Apparently I’m not the only one. EVOKE has attracted over 15,000 players over the first month. As always, most people do little or nothing, but there is a very active minority which comes up with incredible ideas, and often go out and simply deploy them. EVOKE superstars have created stuff like SEED (improving quality of life and opportunity through a customized curriculum in Sierra Leone), Gratitude Gardens (“combination social enterprise incubators, living seed banks, and community gathering spaces”), and an effort to arrange a global collection network for the American charity Hopephones. Some agents are busy creating a platform that will stay on when EVOKE ends in May, EVOKE4EVER.

There also seems to be a dark side to EVOKE. Some players are complaining that their comments, when they are critical of the game, have been getting erased from the recent activity feed to prevent their going viral; some of the highest profile agents have even disappeared from the network. An ugly word, “censorship”, is being uttered. While these are unconfirmed (and could be even part of the ARG’s plot!) I know personally some very bright social innovators that, in the wake of the controversy, grew disillusioned with EVOKE and focused their commitment elsewhere. And this is pretty bad news, because reaching out to these people is the reason EVOKE even exists.
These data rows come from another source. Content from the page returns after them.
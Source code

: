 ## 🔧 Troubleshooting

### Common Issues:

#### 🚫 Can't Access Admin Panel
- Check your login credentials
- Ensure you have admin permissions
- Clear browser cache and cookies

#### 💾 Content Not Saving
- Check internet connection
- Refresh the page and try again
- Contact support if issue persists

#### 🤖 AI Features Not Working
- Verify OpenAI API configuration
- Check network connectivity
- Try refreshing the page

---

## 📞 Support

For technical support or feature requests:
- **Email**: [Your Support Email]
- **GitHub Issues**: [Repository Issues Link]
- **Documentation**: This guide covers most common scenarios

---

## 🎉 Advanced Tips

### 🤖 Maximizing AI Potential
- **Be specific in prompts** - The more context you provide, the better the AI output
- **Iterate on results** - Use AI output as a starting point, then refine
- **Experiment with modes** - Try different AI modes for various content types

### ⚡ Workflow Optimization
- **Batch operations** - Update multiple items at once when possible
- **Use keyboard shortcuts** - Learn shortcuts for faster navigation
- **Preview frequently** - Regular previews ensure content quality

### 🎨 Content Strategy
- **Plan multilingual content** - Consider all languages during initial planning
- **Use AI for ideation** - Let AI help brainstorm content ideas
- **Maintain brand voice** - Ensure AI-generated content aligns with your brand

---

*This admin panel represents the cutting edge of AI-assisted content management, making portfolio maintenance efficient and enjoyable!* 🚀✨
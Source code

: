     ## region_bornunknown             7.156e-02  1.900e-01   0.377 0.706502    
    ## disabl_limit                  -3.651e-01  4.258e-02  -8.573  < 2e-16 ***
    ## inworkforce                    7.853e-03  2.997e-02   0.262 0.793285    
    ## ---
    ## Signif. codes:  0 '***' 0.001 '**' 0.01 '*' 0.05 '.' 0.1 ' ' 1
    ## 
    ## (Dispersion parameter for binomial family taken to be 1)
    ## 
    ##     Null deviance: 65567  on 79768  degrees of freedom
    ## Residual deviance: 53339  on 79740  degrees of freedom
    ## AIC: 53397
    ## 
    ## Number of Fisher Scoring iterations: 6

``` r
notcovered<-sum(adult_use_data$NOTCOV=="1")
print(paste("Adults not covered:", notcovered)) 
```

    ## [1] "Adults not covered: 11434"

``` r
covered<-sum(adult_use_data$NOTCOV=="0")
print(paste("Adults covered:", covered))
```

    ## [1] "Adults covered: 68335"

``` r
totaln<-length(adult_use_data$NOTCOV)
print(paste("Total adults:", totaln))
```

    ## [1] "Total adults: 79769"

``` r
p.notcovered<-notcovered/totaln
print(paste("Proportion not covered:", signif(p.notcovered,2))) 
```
The lesson to be learned is the usual one of web 2.0: networks of smart agents (like people, as opposed to dumb agents like neurons) can be grown, influenced and destroyed, but NEVER controlled. If you are not ready to accept that they might do stuff which you did not desing for, don’t even bother starting one (elsewhere Tito Bianchi and I make this point in more detail). I wrote to the World Bank asking for comments, but no reply yet.

But this is true of much government 2.0. The fact of the matter is, games are a very promising policy tool, as they hold a lot of potential to channel collective efforts thanks to game dynamics and narratives. The World Bank is not alone in its pioneering efforts: it is actually following in the footsteps of the International Olympic Committee (The Lost Ring, 2008), the Corporation for Public Broadcasting (Flashback, 2008), the Institute for the Future (Superstruct, 2008). All these games save Flashback, but including EVOKE, have been designed at some level by pervasive game guru Jane McGonigal. Her vision is simple: put to an useful purpose the billions of hours a week and relentless enthusiasm put into playing online games (see her TED presentation, inspiring though it does not take into account that kids were playing with the same enthusiasm well before online games).
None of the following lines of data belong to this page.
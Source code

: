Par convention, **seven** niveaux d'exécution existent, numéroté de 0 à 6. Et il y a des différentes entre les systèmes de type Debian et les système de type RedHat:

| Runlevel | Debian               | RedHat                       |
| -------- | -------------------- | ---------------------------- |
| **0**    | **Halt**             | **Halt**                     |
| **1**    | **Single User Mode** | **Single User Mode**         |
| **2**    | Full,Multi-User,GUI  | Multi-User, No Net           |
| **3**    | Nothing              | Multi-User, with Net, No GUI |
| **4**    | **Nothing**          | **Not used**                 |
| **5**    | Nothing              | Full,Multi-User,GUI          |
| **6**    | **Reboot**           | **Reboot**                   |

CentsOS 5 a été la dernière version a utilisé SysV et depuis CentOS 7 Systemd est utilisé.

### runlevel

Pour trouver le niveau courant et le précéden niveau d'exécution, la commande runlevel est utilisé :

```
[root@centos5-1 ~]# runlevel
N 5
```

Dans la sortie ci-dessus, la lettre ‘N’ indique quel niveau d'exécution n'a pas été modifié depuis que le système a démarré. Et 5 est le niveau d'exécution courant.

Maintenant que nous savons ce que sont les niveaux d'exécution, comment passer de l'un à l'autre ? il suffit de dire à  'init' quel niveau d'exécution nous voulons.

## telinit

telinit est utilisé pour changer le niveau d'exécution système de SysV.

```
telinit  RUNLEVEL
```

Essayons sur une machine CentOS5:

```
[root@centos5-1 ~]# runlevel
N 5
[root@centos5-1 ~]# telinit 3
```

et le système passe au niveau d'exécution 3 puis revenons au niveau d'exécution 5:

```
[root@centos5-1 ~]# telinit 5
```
For once, Italy is not hopelessly lagging behind. This is mainly thanks to CriticalCity, a young Milan-based startup who launched their own pervasive game in 2008; created an exciting ARG in 2009 in the UNESCO heritage city of Matera (video); and are now seeking to upgrade to a large-scale ARG (“a game as big as life itself”, as they like put it) codenamed CriticalCity Upload. I have the honor of serving in their advisory board, and I intend to keep my eyes wide open for opportunities to learn about how you can do policy by gaming. How many power points do I get for that?